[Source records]
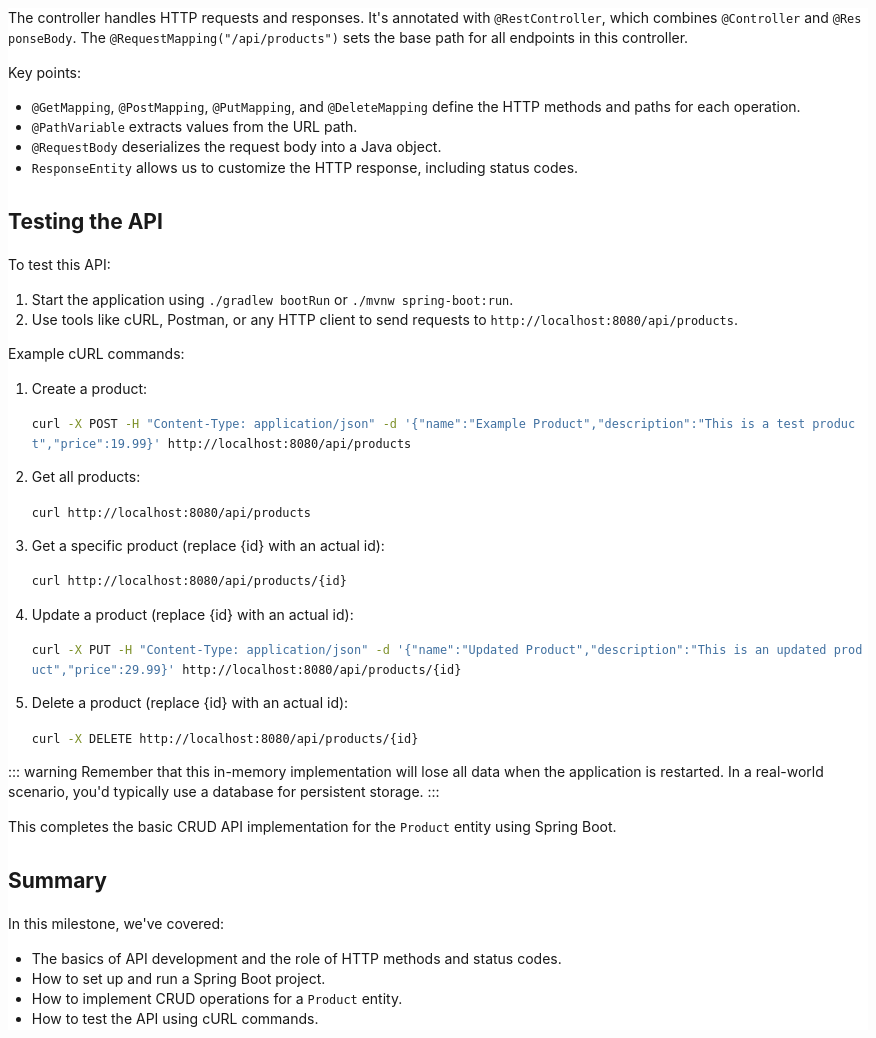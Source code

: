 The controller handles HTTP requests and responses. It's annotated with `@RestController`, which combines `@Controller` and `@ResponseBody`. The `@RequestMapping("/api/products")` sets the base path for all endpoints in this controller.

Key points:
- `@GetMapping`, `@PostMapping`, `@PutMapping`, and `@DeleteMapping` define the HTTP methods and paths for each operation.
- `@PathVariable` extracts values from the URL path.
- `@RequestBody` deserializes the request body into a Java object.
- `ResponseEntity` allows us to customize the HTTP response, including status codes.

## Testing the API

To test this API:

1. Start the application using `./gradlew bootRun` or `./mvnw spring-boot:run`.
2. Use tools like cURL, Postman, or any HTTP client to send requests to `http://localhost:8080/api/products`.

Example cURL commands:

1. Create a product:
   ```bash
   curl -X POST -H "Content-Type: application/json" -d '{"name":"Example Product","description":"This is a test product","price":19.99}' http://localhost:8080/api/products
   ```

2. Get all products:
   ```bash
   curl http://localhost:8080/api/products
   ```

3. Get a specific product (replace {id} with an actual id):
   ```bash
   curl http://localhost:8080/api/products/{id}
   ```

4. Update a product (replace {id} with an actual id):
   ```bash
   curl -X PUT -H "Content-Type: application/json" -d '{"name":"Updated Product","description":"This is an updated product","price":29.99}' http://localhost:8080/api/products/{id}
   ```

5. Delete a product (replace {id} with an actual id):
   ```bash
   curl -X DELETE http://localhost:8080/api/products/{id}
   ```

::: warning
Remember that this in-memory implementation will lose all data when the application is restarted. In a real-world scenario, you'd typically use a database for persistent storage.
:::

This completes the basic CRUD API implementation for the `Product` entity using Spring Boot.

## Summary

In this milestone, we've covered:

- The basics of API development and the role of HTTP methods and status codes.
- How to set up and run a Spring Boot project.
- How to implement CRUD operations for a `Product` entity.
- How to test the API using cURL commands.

Task instructions: The word "using" appears in some of the lines above. Copy those lines.

Completed exercise:
1. Start the application using `./gradlew bootRun` or `./mvnw spring-boot:run`.
This completes the basic CRUD API implementation for the `Product` entity using Spring Boot.
- How to test the API using cURL commands.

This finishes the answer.